▶ **EXERCISE BRIEF**
The string "Parag" may appear in lines of the data; report how many lines contain it, with no other output.
─── SUPPLIED INFORMATION ───
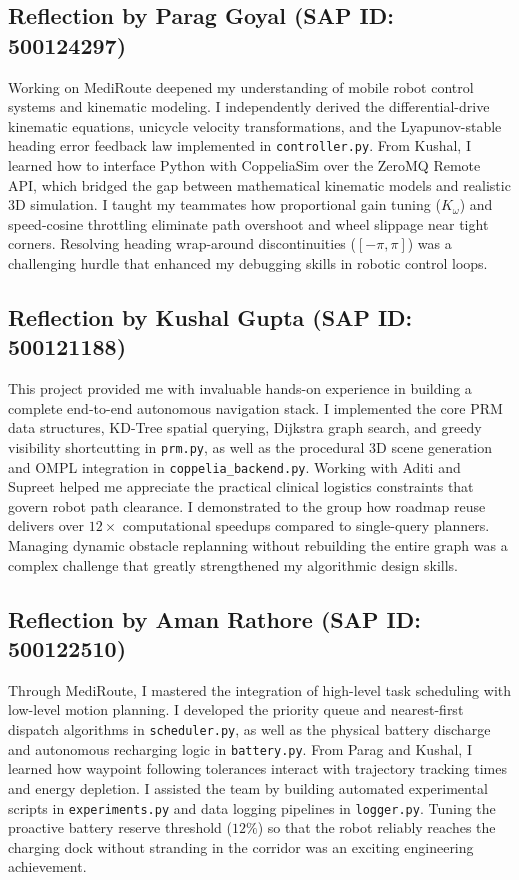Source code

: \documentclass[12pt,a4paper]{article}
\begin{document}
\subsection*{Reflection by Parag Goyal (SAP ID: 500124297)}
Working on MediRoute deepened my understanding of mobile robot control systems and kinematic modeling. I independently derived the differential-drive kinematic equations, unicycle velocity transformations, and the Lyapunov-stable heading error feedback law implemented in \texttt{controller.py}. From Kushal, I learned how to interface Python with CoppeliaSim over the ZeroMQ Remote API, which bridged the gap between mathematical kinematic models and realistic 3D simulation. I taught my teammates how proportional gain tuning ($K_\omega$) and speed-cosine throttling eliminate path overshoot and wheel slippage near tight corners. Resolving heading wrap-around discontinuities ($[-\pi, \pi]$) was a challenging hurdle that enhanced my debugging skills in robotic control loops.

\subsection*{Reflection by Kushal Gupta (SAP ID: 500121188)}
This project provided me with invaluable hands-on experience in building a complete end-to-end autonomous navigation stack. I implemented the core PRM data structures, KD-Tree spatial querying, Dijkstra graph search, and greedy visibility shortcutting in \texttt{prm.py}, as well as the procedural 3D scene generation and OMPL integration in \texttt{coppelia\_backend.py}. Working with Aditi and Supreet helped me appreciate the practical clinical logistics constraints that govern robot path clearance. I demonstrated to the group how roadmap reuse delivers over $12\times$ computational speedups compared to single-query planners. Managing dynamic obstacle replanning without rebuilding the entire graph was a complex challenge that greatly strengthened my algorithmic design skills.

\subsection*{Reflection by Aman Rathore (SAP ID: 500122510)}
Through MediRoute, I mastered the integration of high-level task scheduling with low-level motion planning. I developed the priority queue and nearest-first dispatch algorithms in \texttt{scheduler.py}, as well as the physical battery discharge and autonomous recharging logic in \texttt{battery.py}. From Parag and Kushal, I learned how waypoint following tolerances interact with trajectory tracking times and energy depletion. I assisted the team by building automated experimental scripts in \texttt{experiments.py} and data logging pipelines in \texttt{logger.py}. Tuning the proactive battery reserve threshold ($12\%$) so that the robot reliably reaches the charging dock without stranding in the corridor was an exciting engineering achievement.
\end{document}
───
▶ **RESPONSE**
2